Au lieu d’accommoder la démocratie libérale aux formes les plus dogmatiques des monothéismes, au lieu d’absolutiser la « liberté religieuse » des plus réactionnaires de leurs fidèles, ne devrions-nous pas plutôt faire valoir « l’idéal démocratique » et « l’attitude scientifique » ? Au lieu de céder aux sirènes du post-sécularisme contemporain – et donc au conservatisme et au surnaturalisme de ses premiers initiateurs et principaux partisans – ne vaudrait-il pas mieux renouer avec la puissance critique du naturalisme deweyen ?
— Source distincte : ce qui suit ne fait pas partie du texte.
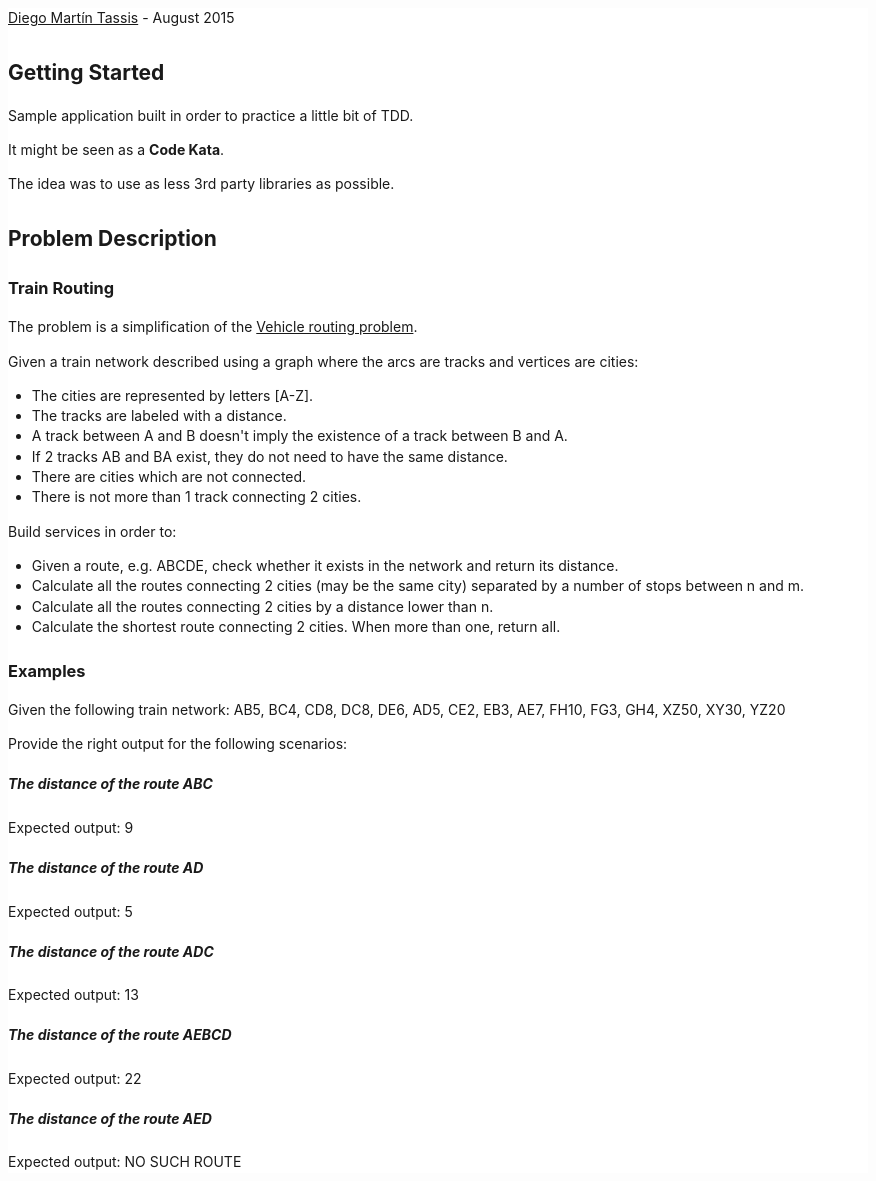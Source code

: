 [Diego Martín Tassis](https://twitter.com/diegomtassis) - August 2015

## Getting Started

Sample application built in order to practice a little bit of TDD.

It might be seen as a **Code Kata**.

The idea was to use as less 3rd party libraries as possible.

## Problem Description

###  Train Routing

The problem is a simplification of the [Vehicle routing problem](https://en.wikipedia.org/wiki/Vehicle_routing_problem).

Given a train network described using a graph where the arcs are tracks and vertices are cities:

* The cities are represented by letters [A-Z].
* The tracks are labeled with a distance.
* A track between A and B doesn't imply the existence of a track between B and A.
* If 2 tracks AB and BA exist, they do not need to have the same distance.
* There are cities which are not connected.
* There is not more than 1 track connecting 2 cities. 

Build services in order to:

* Given a route, e.g. ABCDE, check whether it exists in the network and return its distance.
* Calculate all the routes connecting 2 cities (may be the same city) separated by a number of stops between n and m.
* Calculate all the routes connecting 2 cities by a distance lower than n.
* Calculate the shortest route connecting 2 cities. When more than one, return all.  

### Examples

Given the following train network:
AB5, BC4, CD8, DC8, DE6, AD5, CE2, EB3, AE7, FH10, FG3, GH4, XZ50, XY30, YZ20

Provide the right output for the following scenarios:

##### The distance of the route ABC
Expected output: 9

##### The distance of the route AD
Expected output: 5

##### The distance of the route ADC
Expected output: 13

##### The distance of the route AEBCD
Expected output: 22

##### The distance of the route AED
Expected output: NO SUCH ROUTE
S’il est difficile de hâter la disparition des fondamentalismes religieux, redoutablement résilients et habiles dans l’instrumentalisation de la tolérance libérale, on doit au minimum ne pas leur laisser les coudées franches, en continuant donc à les exposer à des enquêtes vigoureuses et à leur demander des comptes sur leurs ontologies extravagantes, leurs prétentions cognitives délirantes et leurs exigences normatives exorbitantes. Dans son dernier livre, David Hollinger note un « paradoxe remarquable » aux États-Unis, paradoxe auquel on ferait bien de réfléchir afin de ne pas en être à notre tour les jouets :

[U]ne société de plus en plus séculière est aux prises avec une arène politique de plus en plus religieuse. En 2021, 29 % de la population nationale se déclarait sans appartenance religieuse, mais seulement 0,2 % des membres du Congrès étaient dans ce cas. Les tribunaux fédéraux, dominés par des juges nommés par les Républicains, ont élargi le sens de la clause de « libre exercice » du premier amendement tout en limitant la portée de l’interdiction de l’établissement de la religion prévue par ce même amendement. […] Faire face au paradoxe d’une politique de plus en plus religieuse dans une société de plus en plus séculière est rendu plus difficile par la pratique consistant à protéger les idées religieuses de tout examen critique. […] La crainte d’être accusé de se montrer « partial contre la religion » a permis au christianisme conservateur d’exercer une influence disproportionnée sur les affaires publiques des États-Unis, écartant les versions libérales du christianisme et les autres perspectives, y compris le sécularisme. [Hollinger, 2022, p. 158-159]

Réduire au silence la critique des religions est l’un des effets attendus des discours post-séculiers : au reste, on peut dire que c’est même leur principal objectif (Stavo-Debauge, 2020). Mais comme Hollinger le rappelle, se garder de soumettre les religions à un « examen critique » revient généralement à faire un cadeau aux différentes droites religieuses, de toutes les confessions. C’était déjà le cas à l’époque de Dewey, et c’est encore le cas maintenant. De nos jours, la réticence à critiquer les fantasmagories fondamentalistes est d’autant plus coupable que le changement climatique nous réclame de nous soucier de la terre et de ne plus se perdre dans le Ciel : on ne doit et on ne peut attendre le secours d’aucune divinité pour faire face à nos problèmes écologiques, il faut donc se résoudre à « atterrir », comme le disait Bruno Latour.

Je souscris volontiers à ce mot d’ordre, mais en ajoutant que cet atterrissage suppose aussi de se débarrasser de cet encombrant bagage qu’est le surnaturalisme – ce que l’anthropologue et philosophe français récemment disparu savait d’ailleurs parfaitement, même s’il biaisait et ne (se) l’avouait qu’à moitié. Témoin de la naissance du fondamentalisme protestant et contemporain de ses premiers méfaits, Dewey, lui, ne biaisait pas : il avait compris très tôt que l’absolutisme religieux était triplement l’ennemi des sciences, de la démocratie et de notre commune condition terrestre.

  1. 1Les premiers font songer aux « agneaux » qu’évoquait Laurence Kaufmann, en mettant le « silence des agneaux » (Kaufmann, 2013) en vis-à-vis du Loup dans la bergerie (Stavo-Debauge, 2012).